If you've used to eating meat and have eaten a steak before, this picture would most probably make you hungry and want to eat one. Now compare with the cow below:
Does this animal make you salivate? If you've grown up slaughtering your own cow, or actually hunting your own food... probably. I can imagine an aboriginal hunter walking in the jungle looking at a monkey on top of a tree and thinking "mmm, I haven't had roasted monkey in awhile".The way society has conditioned us is wierd. We see soft toys of cows, chickens and pigs on sale.
Look at this soft toy cow. Looks cuddly doesn't it? Now how are we supposed to eat something that's cuddly? We don't associate this cuddly soft toy with the piece of steak on our plate. Unless of course, we've seen the whole process where the cow is butchered, slaugthered and cooked.
Once I was eating steamboat with Chui Yan and her niece. The waiter came with a plate of prawns. Suddenly, one of prawns which we thought was dead jumped of the plate. They were still very fresh. Her niece didn't want us to cook the prawn as it was still alive. We had to lie to her, telling her it was already dead. I myself felt really bad for cooking the prawn alive at first, but after pouring the poor prawn into the hot water and the prawn turned all red it instantly looked very yummy.
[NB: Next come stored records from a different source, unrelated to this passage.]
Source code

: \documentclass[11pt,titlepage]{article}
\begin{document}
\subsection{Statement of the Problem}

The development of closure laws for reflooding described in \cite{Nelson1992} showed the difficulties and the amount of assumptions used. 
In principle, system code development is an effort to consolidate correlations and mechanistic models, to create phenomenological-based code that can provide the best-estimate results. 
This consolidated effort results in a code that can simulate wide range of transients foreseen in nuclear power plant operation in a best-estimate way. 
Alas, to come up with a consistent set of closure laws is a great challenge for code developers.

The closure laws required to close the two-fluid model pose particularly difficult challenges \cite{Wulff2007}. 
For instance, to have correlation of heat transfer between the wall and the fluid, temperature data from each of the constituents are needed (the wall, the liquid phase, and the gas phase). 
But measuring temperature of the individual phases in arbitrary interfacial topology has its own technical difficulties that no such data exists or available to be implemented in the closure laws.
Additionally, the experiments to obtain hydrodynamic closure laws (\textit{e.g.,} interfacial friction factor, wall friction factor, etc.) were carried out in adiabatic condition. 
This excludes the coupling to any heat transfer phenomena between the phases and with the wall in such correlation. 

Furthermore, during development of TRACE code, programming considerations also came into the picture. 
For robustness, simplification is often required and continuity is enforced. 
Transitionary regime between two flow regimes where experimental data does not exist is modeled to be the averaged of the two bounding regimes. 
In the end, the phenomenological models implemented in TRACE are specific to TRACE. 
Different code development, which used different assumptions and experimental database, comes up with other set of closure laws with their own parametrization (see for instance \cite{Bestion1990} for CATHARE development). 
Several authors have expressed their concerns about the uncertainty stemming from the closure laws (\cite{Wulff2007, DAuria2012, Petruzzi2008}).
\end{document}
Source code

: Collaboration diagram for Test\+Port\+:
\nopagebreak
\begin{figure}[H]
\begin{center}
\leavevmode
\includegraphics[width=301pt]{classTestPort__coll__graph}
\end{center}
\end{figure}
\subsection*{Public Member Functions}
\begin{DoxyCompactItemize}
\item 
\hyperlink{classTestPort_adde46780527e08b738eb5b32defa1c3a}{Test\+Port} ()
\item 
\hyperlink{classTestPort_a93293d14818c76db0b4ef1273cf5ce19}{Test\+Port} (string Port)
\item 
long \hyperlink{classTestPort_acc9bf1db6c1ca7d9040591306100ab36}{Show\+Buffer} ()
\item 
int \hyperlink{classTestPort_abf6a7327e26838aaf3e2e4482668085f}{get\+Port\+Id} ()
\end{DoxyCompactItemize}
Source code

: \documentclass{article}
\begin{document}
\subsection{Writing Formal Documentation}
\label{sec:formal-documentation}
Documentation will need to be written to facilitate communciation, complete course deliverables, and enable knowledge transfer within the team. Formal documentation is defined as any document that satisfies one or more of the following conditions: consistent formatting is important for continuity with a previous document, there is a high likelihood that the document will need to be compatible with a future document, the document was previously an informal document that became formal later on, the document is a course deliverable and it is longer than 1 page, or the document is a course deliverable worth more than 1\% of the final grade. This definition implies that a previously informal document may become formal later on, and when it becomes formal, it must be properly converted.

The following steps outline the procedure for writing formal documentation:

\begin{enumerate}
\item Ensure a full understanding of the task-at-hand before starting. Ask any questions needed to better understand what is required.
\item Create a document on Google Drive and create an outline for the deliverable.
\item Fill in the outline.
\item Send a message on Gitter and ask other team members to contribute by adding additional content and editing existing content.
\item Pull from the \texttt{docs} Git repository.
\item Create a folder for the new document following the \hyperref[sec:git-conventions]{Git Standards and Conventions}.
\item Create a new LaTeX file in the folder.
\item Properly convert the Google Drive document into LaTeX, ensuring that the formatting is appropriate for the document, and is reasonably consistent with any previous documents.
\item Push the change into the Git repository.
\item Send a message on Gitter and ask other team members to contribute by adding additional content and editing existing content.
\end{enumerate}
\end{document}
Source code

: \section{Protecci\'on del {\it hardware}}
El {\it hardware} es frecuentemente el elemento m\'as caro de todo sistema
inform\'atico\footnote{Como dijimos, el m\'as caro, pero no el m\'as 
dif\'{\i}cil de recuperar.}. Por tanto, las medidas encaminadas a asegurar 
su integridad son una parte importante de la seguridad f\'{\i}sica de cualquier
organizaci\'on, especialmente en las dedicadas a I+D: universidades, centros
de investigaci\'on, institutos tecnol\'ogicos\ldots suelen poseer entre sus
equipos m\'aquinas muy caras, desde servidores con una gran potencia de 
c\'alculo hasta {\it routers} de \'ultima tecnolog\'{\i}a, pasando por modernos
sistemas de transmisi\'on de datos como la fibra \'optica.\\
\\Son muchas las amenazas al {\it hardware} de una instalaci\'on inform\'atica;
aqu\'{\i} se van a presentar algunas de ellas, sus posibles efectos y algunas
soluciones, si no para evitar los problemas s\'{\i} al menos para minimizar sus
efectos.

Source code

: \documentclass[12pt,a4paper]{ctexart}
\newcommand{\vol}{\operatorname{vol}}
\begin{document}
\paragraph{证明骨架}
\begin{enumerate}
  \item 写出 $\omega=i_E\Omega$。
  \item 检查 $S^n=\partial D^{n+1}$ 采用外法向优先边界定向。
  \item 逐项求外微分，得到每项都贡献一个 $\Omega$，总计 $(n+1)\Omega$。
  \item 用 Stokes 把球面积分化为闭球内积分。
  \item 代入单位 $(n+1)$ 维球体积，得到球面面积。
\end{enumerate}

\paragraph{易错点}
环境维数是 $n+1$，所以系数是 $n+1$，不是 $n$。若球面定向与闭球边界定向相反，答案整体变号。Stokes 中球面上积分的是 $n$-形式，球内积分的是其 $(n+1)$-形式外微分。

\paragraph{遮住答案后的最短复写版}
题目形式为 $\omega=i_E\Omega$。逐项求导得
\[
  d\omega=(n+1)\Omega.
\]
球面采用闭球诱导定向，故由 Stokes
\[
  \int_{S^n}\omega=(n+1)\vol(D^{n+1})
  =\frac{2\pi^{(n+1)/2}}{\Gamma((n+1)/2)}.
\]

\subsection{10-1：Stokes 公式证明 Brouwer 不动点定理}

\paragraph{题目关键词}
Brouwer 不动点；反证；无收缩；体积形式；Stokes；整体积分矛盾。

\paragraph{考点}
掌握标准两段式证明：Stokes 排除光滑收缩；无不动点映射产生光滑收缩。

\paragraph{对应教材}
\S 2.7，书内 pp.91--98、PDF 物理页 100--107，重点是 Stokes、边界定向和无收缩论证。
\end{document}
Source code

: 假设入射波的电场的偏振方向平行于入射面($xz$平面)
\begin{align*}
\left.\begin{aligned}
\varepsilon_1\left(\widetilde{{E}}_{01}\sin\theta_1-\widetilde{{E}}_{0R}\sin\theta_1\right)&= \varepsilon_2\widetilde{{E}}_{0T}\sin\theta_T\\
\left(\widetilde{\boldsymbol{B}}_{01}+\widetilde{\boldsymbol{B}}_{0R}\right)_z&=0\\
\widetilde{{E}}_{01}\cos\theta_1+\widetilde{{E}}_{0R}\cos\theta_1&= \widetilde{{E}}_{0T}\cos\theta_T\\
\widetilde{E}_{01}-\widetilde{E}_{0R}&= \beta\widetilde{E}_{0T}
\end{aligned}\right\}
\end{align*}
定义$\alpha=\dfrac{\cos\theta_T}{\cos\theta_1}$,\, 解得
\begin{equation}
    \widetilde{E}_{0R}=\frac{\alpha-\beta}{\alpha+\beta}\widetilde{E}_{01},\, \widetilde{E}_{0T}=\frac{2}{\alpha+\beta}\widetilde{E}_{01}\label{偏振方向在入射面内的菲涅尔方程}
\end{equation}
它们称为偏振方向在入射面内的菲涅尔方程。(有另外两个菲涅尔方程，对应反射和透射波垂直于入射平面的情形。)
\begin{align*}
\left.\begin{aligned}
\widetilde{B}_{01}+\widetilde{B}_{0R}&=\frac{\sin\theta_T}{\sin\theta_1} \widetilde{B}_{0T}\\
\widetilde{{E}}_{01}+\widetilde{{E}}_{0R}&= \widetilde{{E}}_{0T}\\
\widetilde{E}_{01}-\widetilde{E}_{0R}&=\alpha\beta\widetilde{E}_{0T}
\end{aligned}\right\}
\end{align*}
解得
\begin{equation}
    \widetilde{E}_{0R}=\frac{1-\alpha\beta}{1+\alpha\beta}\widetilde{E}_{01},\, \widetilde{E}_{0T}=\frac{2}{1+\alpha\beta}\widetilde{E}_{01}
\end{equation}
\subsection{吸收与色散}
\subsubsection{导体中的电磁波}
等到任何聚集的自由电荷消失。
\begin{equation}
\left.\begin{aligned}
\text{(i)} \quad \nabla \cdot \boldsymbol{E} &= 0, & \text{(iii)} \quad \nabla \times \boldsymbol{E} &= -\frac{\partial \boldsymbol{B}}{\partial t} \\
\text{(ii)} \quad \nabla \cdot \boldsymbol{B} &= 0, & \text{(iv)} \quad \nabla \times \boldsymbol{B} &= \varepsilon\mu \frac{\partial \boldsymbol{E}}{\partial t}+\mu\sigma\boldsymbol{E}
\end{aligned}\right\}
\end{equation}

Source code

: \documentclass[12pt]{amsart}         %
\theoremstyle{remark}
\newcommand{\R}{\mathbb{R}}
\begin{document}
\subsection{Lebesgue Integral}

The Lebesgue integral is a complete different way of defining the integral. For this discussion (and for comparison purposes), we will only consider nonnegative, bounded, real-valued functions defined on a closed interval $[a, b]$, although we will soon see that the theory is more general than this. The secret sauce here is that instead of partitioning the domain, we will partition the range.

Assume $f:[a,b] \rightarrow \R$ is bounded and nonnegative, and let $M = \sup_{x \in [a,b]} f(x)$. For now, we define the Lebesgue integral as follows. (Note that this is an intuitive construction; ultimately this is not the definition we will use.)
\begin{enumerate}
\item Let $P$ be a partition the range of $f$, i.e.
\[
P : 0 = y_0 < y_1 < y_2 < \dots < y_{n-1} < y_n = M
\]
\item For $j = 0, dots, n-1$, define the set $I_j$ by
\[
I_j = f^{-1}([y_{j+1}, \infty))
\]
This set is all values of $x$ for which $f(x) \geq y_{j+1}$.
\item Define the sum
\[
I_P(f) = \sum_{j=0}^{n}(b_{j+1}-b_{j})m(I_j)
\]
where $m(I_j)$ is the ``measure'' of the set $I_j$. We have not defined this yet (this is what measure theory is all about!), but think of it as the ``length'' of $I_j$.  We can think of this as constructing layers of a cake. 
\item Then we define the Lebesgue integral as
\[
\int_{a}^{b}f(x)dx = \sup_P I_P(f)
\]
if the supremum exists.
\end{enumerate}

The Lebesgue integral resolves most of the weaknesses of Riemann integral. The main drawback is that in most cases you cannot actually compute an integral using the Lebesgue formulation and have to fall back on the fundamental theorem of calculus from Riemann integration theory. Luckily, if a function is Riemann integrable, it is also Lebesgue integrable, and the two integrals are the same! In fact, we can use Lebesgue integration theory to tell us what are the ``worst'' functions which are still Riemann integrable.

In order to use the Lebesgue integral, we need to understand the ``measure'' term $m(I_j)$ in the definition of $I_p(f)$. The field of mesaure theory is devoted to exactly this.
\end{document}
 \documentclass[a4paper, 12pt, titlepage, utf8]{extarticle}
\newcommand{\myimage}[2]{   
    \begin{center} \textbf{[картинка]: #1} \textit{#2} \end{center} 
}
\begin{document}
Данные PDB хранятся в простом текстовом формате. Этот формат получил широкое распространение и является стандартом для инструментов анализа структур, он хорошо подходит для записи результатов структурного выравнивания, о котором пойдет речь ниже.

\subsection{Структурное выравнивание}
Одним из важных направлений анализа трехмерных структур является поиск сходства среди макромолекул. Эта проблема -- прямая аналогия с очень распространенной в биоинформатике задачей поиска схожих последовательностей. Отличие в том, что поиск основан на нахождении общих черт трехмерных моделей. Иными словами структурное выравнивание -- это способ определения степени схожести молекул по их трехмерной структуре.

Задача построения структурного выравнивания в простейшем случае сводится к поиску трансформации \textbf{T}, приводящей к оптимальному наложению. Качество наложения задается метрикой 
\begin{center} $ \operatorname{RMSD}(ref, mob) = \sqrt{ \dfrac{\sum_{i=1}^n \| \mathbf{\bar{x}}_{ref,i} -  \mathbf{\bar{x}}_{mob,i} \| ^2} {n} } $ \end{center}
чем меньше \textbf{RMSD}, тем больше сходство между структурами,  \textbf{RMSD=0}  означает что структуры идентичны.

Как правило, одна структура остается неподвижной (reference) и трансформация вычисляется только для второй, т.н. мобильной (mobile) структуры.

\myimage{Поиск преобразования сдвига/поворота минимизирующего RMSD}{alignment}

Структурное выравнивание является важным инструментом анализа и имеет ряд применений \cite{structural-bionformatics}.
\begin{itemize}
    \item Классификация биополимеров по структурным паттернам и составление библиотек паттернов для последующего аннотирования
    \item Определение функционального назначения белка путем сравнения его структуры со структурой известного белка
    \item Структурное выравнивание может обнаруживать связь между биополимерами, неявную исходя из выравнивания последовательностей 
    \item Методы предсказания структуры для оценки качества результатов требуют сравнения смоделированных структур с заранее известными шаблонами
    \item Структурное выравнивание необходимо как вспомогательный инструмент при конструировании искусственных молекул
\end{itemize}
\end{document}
Personally, I'm a Buddhist and Buddha says eating meat is bad karma. I try to eat less meat but it's very hard. Meat just taste so good. I try not to eat beef for health reasons but sometimes its just soooo tempting!
When I go out to eat lunch, I try to eat fish and veggie only. I avoid animals that have been bred in captivity. Yes, some fishes have been bred in captivity but its hard for me to distinguish which ones are wild or bred. I like to think fishes that I have ate had a good life and a fighting chance before they were caught.
I don't mind if my veggies have been 'bred' in captivity. Veggies are not animals, hard to feel sorry for them. Unless of course you see this guy below:
If we start finding vegetables cute and refuse to eat them, that's the end man. We'll have to start eating laboratory grown protein food gunk.